Data under study:
-- Opening Marker --

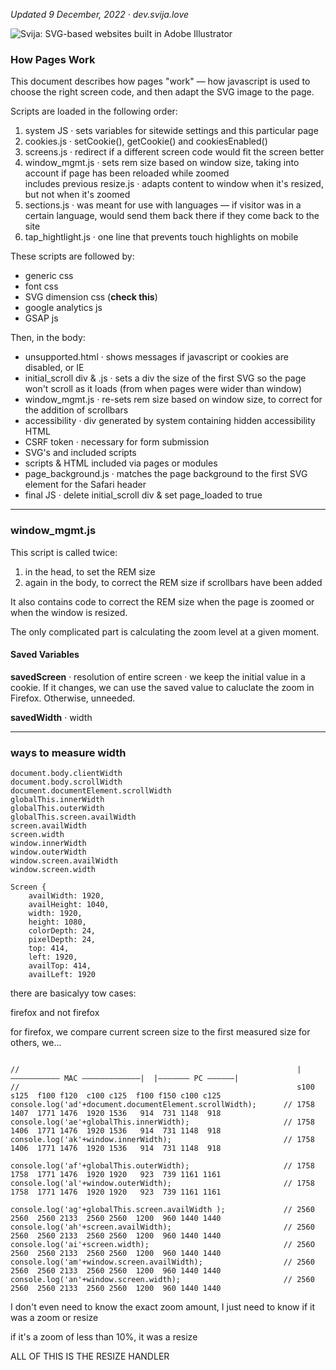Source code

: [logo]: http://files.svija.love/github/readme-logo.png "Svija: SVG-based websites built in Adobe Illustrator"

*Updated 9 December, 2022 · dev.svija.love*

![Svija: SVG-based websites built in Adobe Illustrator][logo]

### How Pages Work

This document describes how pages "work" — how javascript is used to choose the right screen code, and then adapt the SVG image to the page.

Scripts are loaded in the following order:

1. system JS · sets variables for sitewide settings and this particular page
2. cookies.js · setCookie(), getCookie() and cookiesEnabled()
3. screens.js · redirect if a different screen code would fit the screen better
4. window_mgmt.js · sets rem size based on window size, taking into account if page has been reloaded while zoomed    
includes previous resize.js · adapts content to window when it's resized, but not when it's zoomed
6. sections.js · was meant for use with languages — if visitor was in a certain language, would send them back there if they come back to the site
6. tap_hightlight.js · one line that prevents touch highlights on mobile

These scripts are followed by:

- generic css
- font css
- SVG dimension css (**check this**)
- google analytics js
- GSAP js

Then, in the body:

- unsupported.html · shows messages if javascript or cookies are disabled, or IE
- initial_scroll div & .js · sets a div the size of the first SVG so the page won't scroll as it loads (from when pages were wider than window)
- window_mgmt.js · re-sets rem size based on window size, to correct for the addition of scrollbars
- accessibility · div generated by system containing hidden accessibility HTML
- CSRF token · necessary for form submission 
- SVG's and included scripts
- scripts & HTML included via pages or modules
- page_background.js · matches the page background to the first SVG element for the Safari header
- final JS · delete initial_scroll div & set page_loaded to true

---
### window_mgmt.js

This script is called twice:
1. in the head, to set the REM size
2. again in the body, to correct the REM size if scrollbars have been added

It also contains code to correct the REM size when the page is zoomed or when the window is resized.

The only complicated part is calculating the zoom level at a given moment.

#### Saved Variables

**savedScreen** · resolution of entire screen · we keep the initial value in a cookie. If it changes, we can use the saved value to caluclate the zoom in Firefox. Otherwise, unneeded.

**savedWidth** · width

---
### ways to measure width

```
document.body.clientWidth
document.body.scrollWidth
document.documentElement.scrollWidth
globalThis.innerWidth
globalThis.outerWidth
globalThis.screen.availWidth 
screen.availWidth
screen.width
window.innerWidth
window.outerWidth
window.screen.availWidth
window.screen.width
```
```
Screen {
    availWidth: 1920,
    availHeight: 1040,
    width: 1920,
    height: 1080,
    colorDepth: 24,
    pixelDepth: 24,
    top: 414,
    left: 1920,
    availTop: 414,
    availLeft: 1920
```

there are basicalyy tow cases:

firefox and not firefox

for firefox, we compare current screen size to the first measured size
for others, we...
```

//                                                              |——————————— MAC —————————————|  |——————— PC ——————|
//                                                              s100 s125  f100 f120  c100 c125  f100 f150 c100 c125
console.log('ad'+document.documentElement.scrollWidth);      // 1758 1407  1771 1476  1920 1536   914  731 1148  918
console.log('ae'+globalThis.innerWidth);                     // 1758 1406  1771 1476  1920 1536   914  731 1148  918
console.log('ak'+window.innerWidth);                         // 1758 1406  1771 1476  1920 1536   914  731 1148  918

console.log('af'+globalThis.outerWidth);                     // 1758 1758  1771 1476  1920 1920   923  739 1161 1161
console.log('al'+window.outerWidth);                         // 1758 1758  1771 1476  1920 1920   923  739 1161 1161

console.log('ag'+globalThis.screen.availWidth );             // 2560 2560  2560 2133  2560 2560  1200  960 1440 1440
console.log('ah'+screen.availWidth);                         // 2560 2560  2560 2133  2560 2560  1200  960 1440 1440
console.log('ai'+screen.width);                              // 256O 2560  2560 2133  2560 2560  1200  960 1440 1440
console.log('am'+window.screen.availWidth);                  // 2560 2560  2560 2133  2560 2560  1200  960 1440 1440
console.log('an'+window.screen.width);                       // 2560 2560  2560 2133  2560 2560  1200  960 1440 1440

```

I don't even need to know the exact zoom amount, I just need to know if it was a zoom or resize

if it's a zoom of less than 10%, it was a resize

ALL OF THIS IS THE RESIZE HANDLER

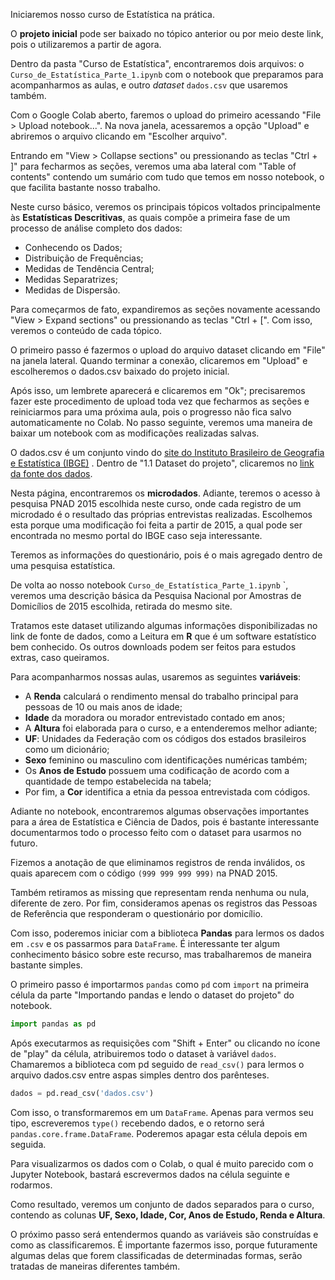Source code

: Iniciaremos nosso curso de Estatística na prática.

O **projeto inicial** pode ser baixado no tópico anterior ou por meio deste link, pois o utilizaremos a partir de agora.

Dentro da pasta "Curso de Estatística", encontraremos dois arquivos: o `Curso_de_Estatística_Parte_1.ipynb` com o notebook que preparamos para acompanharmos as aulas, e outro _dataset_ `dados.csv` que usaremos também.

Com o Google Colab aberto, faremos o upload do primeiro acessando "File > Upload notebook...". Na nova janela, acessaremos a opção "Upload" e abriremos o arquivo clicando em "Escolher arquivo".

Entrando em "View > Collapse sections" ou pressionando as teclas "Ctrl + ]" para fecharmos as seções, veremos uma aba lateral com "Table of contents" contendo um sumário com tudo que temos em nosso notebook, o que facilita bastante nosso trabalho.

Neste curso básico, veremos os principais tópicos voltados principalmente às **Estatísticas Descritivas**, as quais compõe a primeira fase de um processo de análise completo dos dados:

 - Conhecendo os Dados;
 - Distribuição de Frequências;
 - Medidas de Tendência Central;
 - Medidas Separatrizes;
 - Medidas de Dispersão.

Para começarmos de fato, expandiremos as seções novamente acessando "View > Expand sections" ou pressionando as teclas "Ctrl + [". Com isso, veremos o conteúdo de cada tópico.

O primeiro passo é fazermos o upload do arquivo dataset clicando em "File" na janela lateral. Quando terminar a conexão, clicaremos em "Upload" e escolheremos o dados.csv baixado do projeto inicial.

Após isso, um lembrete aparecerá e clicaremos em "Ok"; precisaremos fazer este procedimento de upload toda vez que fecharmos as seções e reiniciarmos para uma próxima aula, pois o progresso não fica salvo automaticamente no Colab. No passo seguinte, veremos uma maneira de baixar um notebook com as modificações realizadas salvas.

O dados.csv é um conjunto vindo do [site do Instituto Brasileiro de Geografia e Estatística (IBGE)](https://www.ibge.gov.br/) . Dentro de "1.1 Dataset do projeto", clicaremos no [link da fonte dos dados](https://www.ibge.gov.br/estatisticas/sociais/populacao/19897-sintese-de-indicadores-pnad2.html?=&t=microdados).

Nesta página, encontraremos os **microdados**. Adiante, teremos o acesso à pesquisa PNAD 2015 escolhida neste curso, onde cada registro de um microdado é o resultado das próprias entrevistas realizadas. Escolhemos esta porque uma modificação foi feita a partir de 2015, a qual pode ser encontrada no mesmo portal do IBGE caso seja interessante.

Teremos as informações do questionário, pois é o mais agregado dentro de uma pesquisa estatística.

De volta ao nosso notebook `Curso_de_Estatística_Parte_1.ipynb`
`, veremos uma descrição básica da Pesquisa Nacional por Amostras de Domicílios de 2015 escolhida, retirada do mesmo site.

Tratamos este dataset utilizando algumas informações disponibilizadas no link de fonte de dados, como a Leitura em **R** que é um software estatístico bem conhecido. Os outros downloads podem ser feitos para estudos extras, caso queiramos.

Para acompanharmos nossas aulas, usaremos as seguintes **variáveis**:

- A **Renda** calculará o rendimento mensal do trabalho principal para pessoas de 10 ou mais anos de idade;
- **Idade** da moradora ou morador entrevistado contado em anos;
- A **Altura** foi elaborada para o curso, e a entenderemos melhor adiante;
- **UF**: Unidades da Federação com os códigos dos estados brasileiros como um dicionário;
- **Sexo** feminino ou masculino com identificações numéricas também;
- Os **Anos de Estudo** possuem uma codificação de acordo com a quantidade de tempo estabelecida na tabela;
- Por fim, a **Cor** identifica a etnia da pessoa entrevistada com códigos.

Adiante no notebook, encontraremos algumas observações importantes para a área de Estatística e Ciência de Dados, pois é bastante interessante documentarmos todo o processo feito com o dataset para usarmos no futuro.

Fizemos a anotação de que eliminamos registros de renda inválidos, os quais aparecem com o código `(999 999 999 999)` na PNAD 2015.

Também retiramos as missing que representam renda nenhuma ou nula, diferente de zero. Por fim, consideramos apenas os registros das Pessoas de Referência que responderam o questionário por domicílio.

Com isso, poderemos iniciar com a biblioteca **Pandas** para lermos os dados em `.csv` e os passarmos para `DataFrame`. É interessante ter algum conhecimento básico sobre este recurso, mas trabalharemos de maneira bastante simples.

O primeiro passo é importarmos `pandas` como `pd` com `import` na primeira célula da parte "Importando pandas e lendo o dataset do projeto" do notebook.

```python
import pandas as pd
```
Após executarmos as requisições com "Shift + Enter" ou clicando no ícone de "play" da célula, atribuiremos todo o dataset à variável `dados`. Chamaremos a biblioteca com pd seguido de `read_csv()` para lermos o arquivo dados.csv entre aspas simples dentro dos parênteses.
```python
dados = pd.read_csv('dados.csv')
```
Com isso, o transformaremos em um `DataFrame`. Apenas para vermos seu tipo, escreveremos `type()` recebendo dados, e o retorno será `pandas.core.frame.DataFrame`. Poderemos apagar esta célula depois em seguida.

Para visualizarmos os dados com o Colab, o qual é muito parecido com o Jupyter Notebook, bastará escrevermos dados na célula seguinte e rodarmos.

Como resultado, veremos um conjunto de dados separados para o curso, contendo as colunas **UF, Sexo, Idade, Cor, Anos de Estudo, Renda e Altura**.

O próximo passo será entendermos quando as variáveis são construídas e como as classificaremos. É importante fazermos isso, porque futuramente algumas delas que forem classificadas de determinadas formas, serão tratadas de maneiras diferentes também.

-- Closing Marker --

Task goal: In the entries above, the lines from the one bearing "- unsupported.html ·" up to and including the one bearing "- accessibility ·" should be transcribed exactly; no other line is wanted.

Exercise solution:
- unsupported.html · shows messages if javascript or cookies are disabled, or IE
- initial_scroll div & .js · sets a div the size of the first SVG so the page won't scroll as it loads (from when pages were wider than window)
- window_mgmt.js · re-sets rem size based on window size, to correct for the addition of scrollbars
- accessibility · div generated by system containing hidden accessibility HTML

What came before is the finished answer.